Records from a data source:
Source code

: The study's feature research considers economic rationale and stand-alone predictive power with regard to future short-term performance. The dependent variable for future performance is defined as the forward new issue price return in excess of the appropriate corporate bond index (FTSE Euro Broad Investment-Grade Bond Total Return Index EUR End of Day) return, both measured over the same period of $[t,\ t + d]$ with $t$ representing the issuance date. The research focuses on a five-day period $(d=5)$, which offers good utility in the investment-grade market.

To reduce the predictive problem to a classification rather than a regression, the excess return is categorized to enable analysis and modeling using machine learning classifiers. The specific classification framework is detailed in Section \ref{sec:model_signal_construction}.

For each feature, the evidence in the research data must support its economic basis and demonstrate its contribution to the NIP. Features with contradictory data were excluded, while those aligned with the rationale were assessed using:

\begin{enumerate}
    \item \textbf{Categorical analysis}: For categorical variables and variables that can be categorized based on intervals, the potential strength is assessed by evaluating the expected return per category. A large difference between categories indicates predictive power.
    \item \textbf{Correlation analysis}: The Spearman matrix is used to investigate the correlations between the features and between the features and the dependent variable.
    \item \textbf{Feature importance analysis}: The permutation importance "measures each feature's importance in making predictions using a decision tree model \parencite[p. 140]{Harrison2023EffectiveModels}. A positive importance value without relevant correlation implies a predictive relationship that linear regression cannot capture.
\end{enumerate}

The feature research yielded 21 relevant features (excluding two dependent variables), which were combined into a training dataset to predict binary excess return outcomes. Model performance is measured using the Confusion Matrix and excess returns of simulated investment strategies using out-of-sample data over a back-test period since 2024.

§ EXERCISE INSTRUCTIONS: Repeat the data in its entirety, character for character.

§ TASK ANSWER:
Source code

: The study's feature research considers economic rationale and stand-alone predictive power with regard to future short-term performance. The dependent variable for future performance is defined as the forward new issue price return in excess of the appropriate corporate bond index (FTSE Euro Broad Investment-Grade Bond Total Return Index EUR End of Day) return, both measured over the same period of $[t,\ t + d]$ with $t$ representing the issuance date. The research focuses on a five-day period $(d=5)$, which offers good utility in the investment-grade market.

To reduce the predictive problem to a classification rather than a regression, the excess return is categorized to enable analysis and modeling using machine learning classifiers. The specific classification framework is detailed in Section \ref{sec:model_signal_construction}.

For each feature, the evidence in the research data must support its economic basis and demonstrate its contribution to the NIP. Features with contradictory data were excluded, while those aligned with the rationale were assessed using:

\begin{enumerate}
    \item \textbf{Categorical analysis}: For categorical variables and variables that can be categorized based on intervals, the potential strength is assessed by evaluating the expected return per category. A large difference between categories indicates predictive power.
    \item \textbf{Correlation analysis}: The Spearman matrix is used to investigate the correlations between the features and between the features and the dependent variable.
    \item \textbf{Feature importance analysis}: The permutation importance "measures each feature's importance in making predictions using a decision tree model \parencite[p. 140]{Harrison2023EffectiveModels}. A positive importance value without relevant correlation implies a predictive relationship that linear regression cannot capture.
\end{enumerate}

The feature research yielded 21 relevant features (excluding two dependent variables), which were combined into a training dataset to predict binary excess return outcomes. Model performance is measured using the Confusion Matrix and excess returns of simulated investment strategies using out-of-sample data over a back-test period since 2024.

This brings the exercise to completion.